Hello and welcome! I’m Sam, a Ph.D. candidate studying modular representation theory - in particular, equivalences between representation spaces. If you don’t know what those words mean, fear not. This series of blog posts will attempt to introduce my field and more! My end goal is to build up to painting a picture of the question which guides my dissertation, getting into some, but not too many, technical details. The intended audience is an undergraduate student who’s taken a course on group and ring theory, with basic linear algebra assumed as well. Though if you’re not there yet, don’t worry! You still might get something out of these posts, and I might write an appendix-like primer for everything you need from those courses to get what I’m doing here.

Today we’re going to discuss a few terms and features of modular representation theory, some of which will be necessary for a greater understanding of what comes later, and others which I’m partial to and think it would be neat to talk about. Some of these features can be seen as invariants of indecomposable modules, which can help us understand them better. Things will be a bit vaguer today, since much of the theory to understand the concepts we’ll be discussing is beyond the scope of these posts.
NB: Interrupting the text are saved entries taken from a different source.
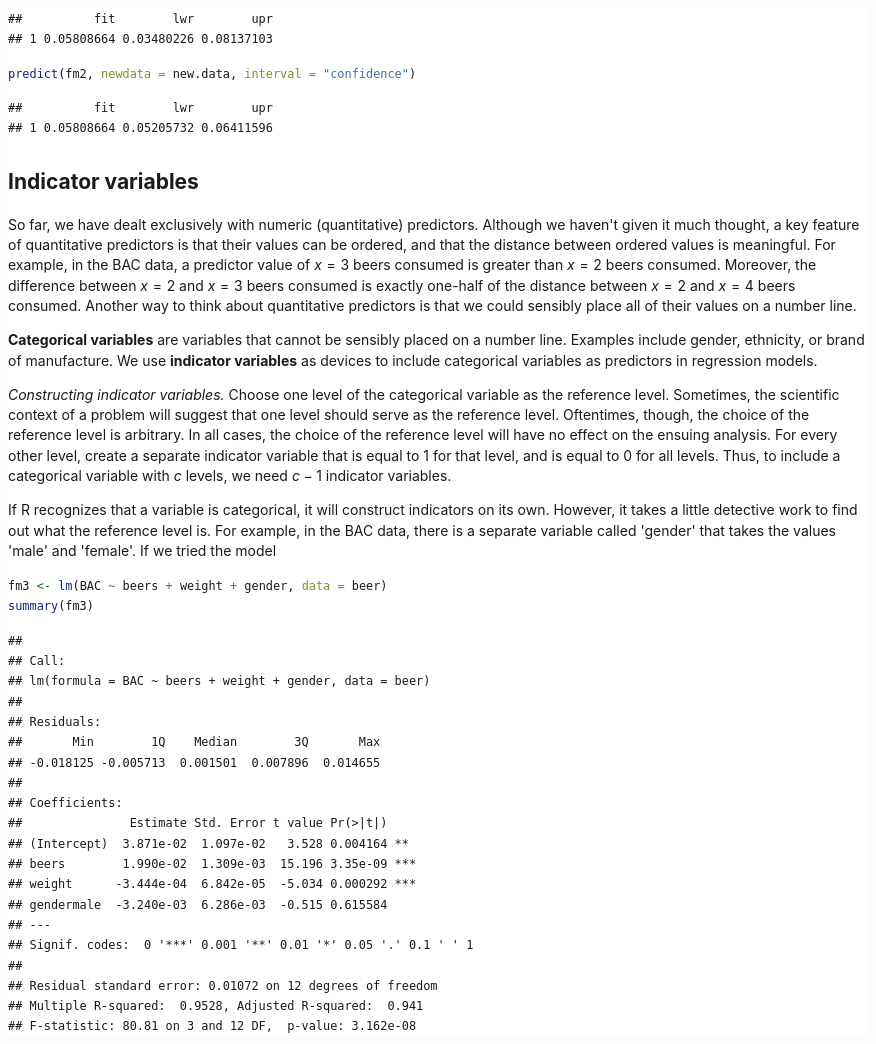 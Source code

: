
 ```
##          fit        lwr        upr
## 1 0.05808664 0.03480226 0.08137103
```

```r
predict(fm2, newdata = new.data, interval = "confidence")
```

```
##          fit        lwr        upr
## 1 0.05808664 0.05205732 0.06411596
```

## Indicator variables

So far, we have dealt exclusively with numeric (quantitative) predictors.  Although we haven't given it much thought, a key feature of quantitative predictors is that their values can be ordered, and that the distance between ordered values is meaningful.  For example, in the BAC data, a predictor value of $x=3$ beers consumed is greater than $x=2$ beers consumed.  Moreover, the difference between $x=2$  and $x=3$ beers consumed is exactly one-half of the distance between $x=2$ and $x=4$ beers consumed. Another way to think about quantitative predictors is that we could sensibly place all of their values on a number line.

**Categorical variables** are variables that cannot be sensibly placed on a number line.  Examples include gender, ethnicity, or brand of manufacture.  We use **indicator variables** as devices to include categorical variables as predictors in regression models.  

*Constructing indicator variables.* Choose one level of the categorical variable as the reference level.  Sometimes, the scientific context of a problem will suggest that one level should serve as the reference level.  Oftentimes, though, the choice of the reference level is arbitrary.  In all cases, the choice of the reference level will have no effect on the ensuing analysis.  For every other level, create a separate indicator variable that is equal to 1 for that level, and is equal to 0 for all levels.  Thus, to include a categorical variable with $c$ levels, we need $c - 1$ indicator variables.

If R recognizes that a variable is categorical, it will construct indicators on its own.  However, it takes a little detective work to find out what the reference level is.  For example, in the BAC data, there is a separate variable called 'gender' that takes the values 'male' and 'female'.  If we tried the model


```r
fm3 <- lm(BAC ~ beers + weight + gender, data = beer)
summary(fm3)
```

```
## 
## Call:
## lm(formula = BAC ~ beers + weight + gender, data = beer)
## 
## Residuals:
##       Min        1Q    Median        3Q       Max 
## -0.018125 -0.005713  0.001501  0.007896  0.014655 
## 
## Coefficients:
##               Estimate Std. Error t value Pr(>|t|)    
## (Intercept)  3.871e-02  1.097e-02   3.528 0.004164 ** 
## beers        1.990e-02  1.309e-03  15.196 3.35e-09 ***
## weight      -3.444e-04  6.842e-05  -5.034 0.000292 ***
## gendermale  -3.240e-03  6.286e-03  -0.515 0.615584    
## ---
## Signif. codes:  0 '***' 0.001 '**' 0.01 '*' 0.05 '.' 0.1 ' ' 1
## 
## Residual standard error: 0.01072 on 12 degrees of freedom
## Multiple R-squared:  0.9528,	Adjusted R-squared:  0.941 
## F-statistic: 80.81 on 3 and 12 DF,  p-value: 3.162e-08
```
However, I’ll still do my best to paint a picture of what’s going on!

Blocks

As usual, $G$ will denote a finite group, $p$ a prime which divides $\mid G \mid$, and now, $k$ will denote a field of characteristic $p$. Whenever we want to talk about the classical case, we’ll just refer to $\mathbb{C}G$ for the time being.

To motivate the notion of blocks, we’ll begin by stating a version of a landmark structural result of Wedderburn and Artin, which in greatest generality, describes the structure of any semisimple ring. Here, we state the corollary of the result for the group algebra $\mathbb{C}G$, i.e. the classical case.

Theorem: (Artin, Wedderburn) Let $\chi_i: G \to GL_{n_i}(\mathbb{C})$ be a representative of the $i$th irreducible representation of $G$ over $\mathbb{C}$, for $i \in \{1,\dots, k\}.$ Then, the following is an isomorphism of $\mathbb{C}$-algebras:

\[\begin{align*} \Phi: \mathbb{C}G &\to \text{Mat}_{n_1}(\mathbb{C})\times \cdots \times \text{Mat}_{n_k}(\mathbb{C}),\\ \sum_{g\in G}a_g G &\mapsto \left(\sum_{g\in G}a_g \chi_1(g), \dots, \sum_{g\in G}a_g \chi_k(g) \right) \end{align*}\]

Here, $\text{Mat}_n(\mathbb{C})$ is the ring of $n\times n$ matrices with the usual addition and multiplication. So in short, $\mathbb{C}G$ is a direct product of matrix rings over $\mathbb{C}$, and the isomorphism is determined by the irreducible representations of $G$ over $\mathbb{C}$! But there’s more - this also allows us to compute the primitive central idempotents of $\mathbb{C}G$.

Definition: Recall an idempotent of a ring $R$ is an element $i \in R$ which satisfies $i^2 =i$.

  • A central idempotent of a ring $R$ is an idempotent $i \in Z(R)$.
  • A primitive idempotent of a ring $R$ is an idempotent $i \in R$ which cannot be expressed as $i = i_1 + i_2$ for two idempotents $i_1, i_2$ satisfying $i_1i_2 = i_2i_1 = 0$ (these are orthogonal idempotents).

It isn’t too difficult to show that the only central idempotent of $\text{Mat}_{n}(\mathbb{C})$ is the identity matrix \(I\_n\), so it follows that in \(\text{Mat}\_{n\_1}(\mathbb{C})\times \cdots \times \text{Mat}\_{n\_k}(\mathbb{C})\), the primitive central idempotents are precisely of the form

\[(0, \dots, 0, I_{n_i}, 0,\dots, 0) \in \text{Mat}_{n_1}(\mathbb{C})\times \cdots \times \text{Mat}_{n_k}(\mathbb{C}).\]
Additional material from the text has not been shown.